SEGUIN — A motion for a new trial was denied Thursday for Cody Lorenz who pleaded guilty to murder while commiting a felony and received a 50-year prison sentence.
The defendant’s attorney, Veryl Brown, on Jan. 10 filed the motion for a new trial, contending that Lorenz did not fully understand what he was doing when he made the plea of guilty to the charge of murder in the death of Amber Robbin, 19, of Gonzales, who died in a two-vehicle collision on Dec. 29, 2011.
With Lorenz on the docket for a jury trial on Oct. 8, 2012, District Attorney Heather McMinn asked District Judge W.C. “Bud” Kirkendall to grant a motion to amend the indictment of Lorenz, removing the words “intentionally and knowingly” from two places in the indictment.
The defendant’s motion asserts that the Texas Code of Criminal Procedure prohibits indictments from being amended on the day of a trial, and Brown asserts that the amendment changed his trial strategy.

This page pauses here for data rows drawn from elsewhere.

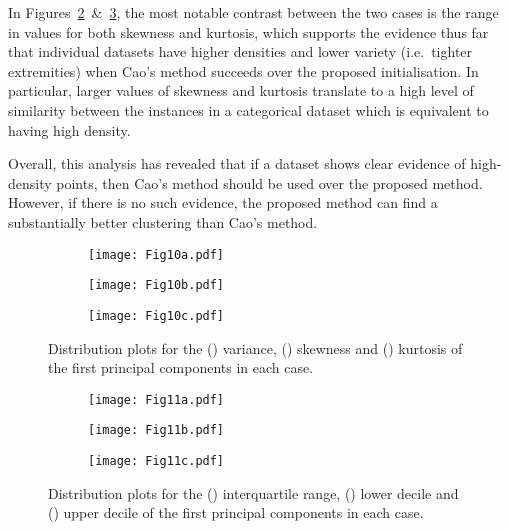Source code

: In Figures~\ref{fig:edo_skewness}~\&~\ref{fig:edo_kurtosis}, the most notable
contrast between the two cases is the range in values for both skewness and
kurtosis, which supports the evidence thus far that individual datasets have
higher densities and lower variety (i.e.\ tighter extremities) when Cao's method
succeeds over the proposed initialisation. In particular, larger values of
skewness and kurtosis translate to a high level of similarity between the
instances in a categorical dataset which is equivalent to having high density.

Overall, this analysis has revealed that if a dataset shows clear evidence of
high-density points, then Cao's method should be used over the proposed method.
However, if there is no such evidence, the proposed method can find a
substantially better clustering than Cao's method.

\begin{figure}
    \centering
    \begin{subfigure}{\imgwidth}
        \texttt{[image: Fig10a.pdf]}%
        \caption{}\label{fig:edo_variance}
    \end{subfigure}

    \begin{subfigure}{\imgwidth}
        \texttt{[image: Fig10b.pdf]}%
    \caption{}\label{fig:edo_skewness}
    \end{subfigure}

    \begin{subfigure}{\imgwidth}
        \texttt{[image: Fig10c.pdf]}%
        \caption{}\label{fig:edo_kurtosis}
    \end{subfigure}
    \caption{Distribution plots for the () variance,
        () skewness and ()
        kurtosis of the first principal components in each
        case.}\label{fig:edo_moments}
\end{figure}

\begin{figure}
    \centering
    \begin{subfigure}{\imgwidth}
        \texttt{[image: Fig11a.pdf]}
        \caption{}\label{fig:edo_iqr}
    \end{subfigure}\vfill%

    \begin{subfigure}{\imgwidth}
        \texttt{[image: Fig11b.pdf]}
        \caption{}\label{fig:edo_lower}
    \end{subfigure}\vfill%

    \begin{subfigure}{\imgwidth}
        \texttt{[image: Fig11c.pdf]}
        \caption{}\label{fig:edo_upper}
    \end{subfigure}
    \caption{Distribution plots for the () interquartile
        range, () lower decile and
        () upper decile of the first principal components
        in each case.}\label{fig:edo_quantiles}
\end{figure}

He filed a motion for a continuance, seeking an additional 60 days to prepare a different defense strategy, but Kirkendall rejected the motion for a continuance and directed Brown to confer with his client for up to 20 minutes before returning to court.
“The court erred in its verdict by not granting the defendant’s motion for continuance in this case which resulted in an involuntary plea on the part of the defendant who did not adequately understand the nature of his plea of guilty due to the short time frame for consultation with his attorney,” the motion says.
Attached to the motion for a new trial are affidavits by the defendant’s parents, Michael and Rebecca Lorenz.
“I was present when my son entered his plea of guilty to the court in this case,” Michael’s affidavit says. “His mother and I were seated in the second row from the bench and could hear clearly what was being said by all parties. I overheard him say ‘not really’ when the judge asked if he understood his plea.
“He has expressed several times since entering his guilty plea that he didn’t understand why the indictment was changed nor really what was happening as it all happened so fast since the judge gave them 20 minutes to make a decision of this importance affecting the rest of his life,” the affidavit says.
Kirkendall’s notes in the case file indicate that the motion for a new trial was overruled.
After Lorenz pleaded guilty on Oct. 8, 2012, Kirkendall ordered a presentencing investigation by the probation office, and on Dec. 12, 2012, Lorenz was sentenced to a 50-year term in state prison. Kirkendall also ruled that a deadly weapon (a vehicle) was used in the offense, and the affirmative finding means that Lorenz will be required to serve at least half of the 50-year sentence before becoming eligible for parole.